**EXERCISE AIM**: When you print the records, keep every line identical to the original.

**EXERCISE MATERIALS**:
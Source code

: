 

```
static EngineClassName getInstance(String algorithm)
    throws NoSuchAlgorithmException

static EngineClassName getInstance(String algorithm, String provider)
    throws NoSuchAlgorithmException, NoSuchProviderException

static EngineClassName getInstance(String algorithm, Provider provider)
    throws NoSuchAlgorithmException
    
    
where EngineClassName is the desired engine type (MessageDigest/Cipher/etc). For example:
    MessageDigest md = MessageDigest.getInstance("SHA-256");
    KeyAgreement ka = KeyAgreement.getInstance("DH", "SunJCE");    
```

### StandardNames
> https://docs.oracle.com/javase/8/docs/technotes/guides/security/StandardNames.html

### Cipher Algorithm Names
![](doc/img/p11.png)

**ANSWER BELOW**:
Source code

: 

```
static EngineClassName getInstance(String algorithm)
    throws NoSuchAlgorithmException

static EngineClassName getInstance(String algorithm, String provider)
    throws NoSuchAlgorithmException, NoSuchProviderException

static EngineClassName getInstance(String algorithm, Provider provider)
    throws NoSuchAlgorithmException
    
    
where EngineClassName is the desired engine type (MessageDigest/Cipher/etc). For example:
    MessageDigest md = MessageDigest.getInstance("SHA-256");
    KeyAgreement ka = KeyAgreement.getInstance("DH", "SunJCE");    
```

### StandardNames
> https://docs.oracle.com/javase/8/docs/technotes/guides/security/StandardNames.html

### Cipher Algorithm Names
![](doc/img/p11.png)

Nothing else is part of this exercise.